Nothing but the lines from the one containing "### Removed" to the end of the records below should be output, each exactly as written.

- - - -

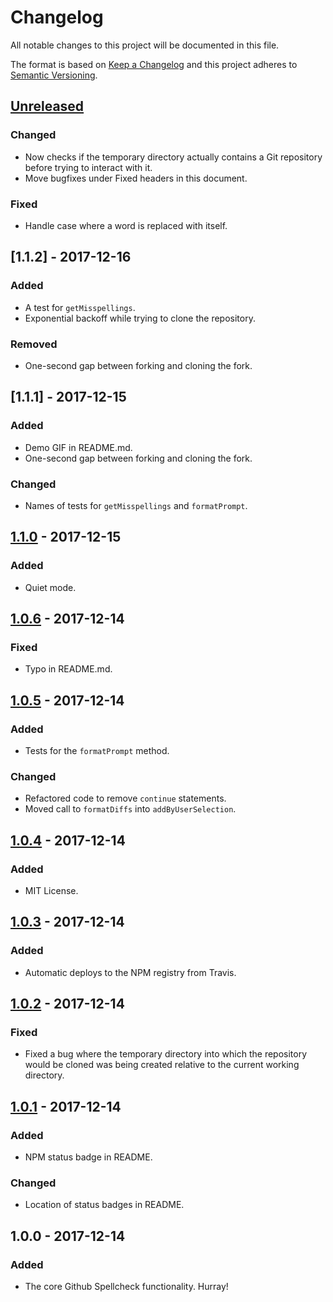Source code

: # Changelog
All notable changes to this project will be documented in this file.

The format is based on [Keep a Changelog](http://keepachangelog.com/en/1.0.0/)
and this project adheres to [Semantic Versioning](http://semver.org/spec/v2.0.0.html).

## [Unreleased]
### Changed
- Now checks if the temporary directory actually contains a Git repository before trying to interact with it.
- Move bugfixes under Fixed headers in this document.

### Fixed
- Handle case where a word is replaced with itself.

## [1.1.2] - 2017-12-16
### Added
- A test for `getMisspellings`.
- Exponential backoff while trying to clone the repository.

### Removed
- One-second gap between forking and cloning the fork.

## [1.1.1] - 2017-12-15
### Added
- Demo GIF in README.md.
- One-second gap between forking and cloning the fork.

### Changed
- Names of tests for `getMisspellings` and `formatPrompt`.

## [1.1.0] - 2017-12-15
### Added
- Quiet mode.

## [1.0.6] - 2017-12-14
### Fixed
- Typo in README.md.

## [1.0.5] - 2017-12-14
### Added
- Tests for the `formatPrompt` method.

### Changed
- Refactored code to remove `continue` statements.
- Moved call to `formatDiffs` into `addByUserSelection`.

## [1.0.4] - 2017-12-14
### Added
- MIT License.

## [1.0.3] - 2017-12-14
### Added
- Automatic deploys to the NPM registry from Travis.

## [1.0.2] - 2017-12-14
### Fixed
- Fixed a bug where the temporary directory into which the repository would be cloned was being created relative to the current working directory.

## [1.0.1] - 2017-12-14
### Added
- NPM status badge in README.

### Changed
- Location of status badges in README.

## 1.0.0 - 2017-12-14
### Added
- The core Github Spellcheck functionality. Hurray!

[Unreleased]: https://github.com/tbroadley/github-spellcheck-cli/compare/v1.1.0...HEAD
[1.1.0]: https://github.com/tbroadley/github-spellcheck-cli/compare/v1.0.6...v1.1.0
[1.0.6]: https://github.com/tbroadley/github-spellcheck-cli/compare/v1.0.5...v1.0.6
[1.0.5]: https://github.com/tbroadley/github-spellcheck-cli/compare/v1.0.4...v1.0.5
[1.0.4]: https://github.com/tbroadley/github-spellcheck-cli/compare/v1.0.3...v1.0.4
[1.0.3]: https://github.com/tbroadley/github-spellcheck-cli/compare/v1.0.2...v1.0.3
[1.0.2]: https://github.com/tbroadley/github-spellcheck-cli/compare/v1.0.1...v1.0.2
[1.0.1]: https://github.com/tbroadley/github-spellcheck-cli/compare/v1.0.0...v1.0.1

- - - -

• [Answer to the problem]:
### Removed
- One-second gap between forking and cloning the fork.

## [1.1.1] - 2017-12-15
### Added
- Demo GIF in README.md.
- One-second gap between forking and cloning the fork.

### Changed
- Names of tests for `getMisspellings` and `formatPrompt`.

## [1.1.0] - 2017-12-15
### Added
- Quiet mode.

## [1.0.6] - 2017-12-14
### Fixed
- Typo in README.md.

## [1.0.5] - 2017-12-14
### Added
- Tests for the `formatPrompt` method.

### Changed
- Refactored code to remove `continue` statements.
- Moved call to `formatDiffs` into `addByUserSelection`.

## [1.0.4] - 2017-12-14
### Added
- MIT License.

## [1.0.3] - 2017-12-14
### Added
- Automatic deploys to the NPM registry from Travis.

## [1.0.2] - 2017-12-14
### Fixed
- Fixed a bug where the temporary directory into which the repository would be cloned was being created relative to the current working directory.

## [1.0.1] - 2017-12-14
### Added
- NPM status badge in README.

### Changed
- Location of status badges in README.

## 1.0.0 - 2017-12-14
### Added
- The core Github Spellcheck functionality. Hurray!

[Unreleased]: https://github.com/tbroadley/github-spellcheck-cli/compare/v1.1.0...HEAD
[1.1.0]: https://github.com/tbroadley/github-spellcheck-cli/compare/v1.0.6...v1.1.0
[1.0.6]: https://github.com/tbroadley/github-spellcheck-cli/compare/v1.0.5...v1.0.6
[1.0.5]: https://github.com/tbroadley/github-spellcheck-cli/compare/v1.0.4...v1.0.5
[1.0.4]: https://github.com/tbroadley/github-spellcheck-cli/compare/v1.0.3...v1.0.4
[1.0.3]: https://github.com/tbroadley/github-spellcheck-cli/compare/v1.0.2...v1.0.3
[1.0.2]: https://github.com/tbroadley/github-spellcheck-cli/compare/v1.0.1...v1.0.2
[1.0.1]: https://github.com/tbroadley/github-spellcheck-cli/compare/v1.0.0...v1.0.1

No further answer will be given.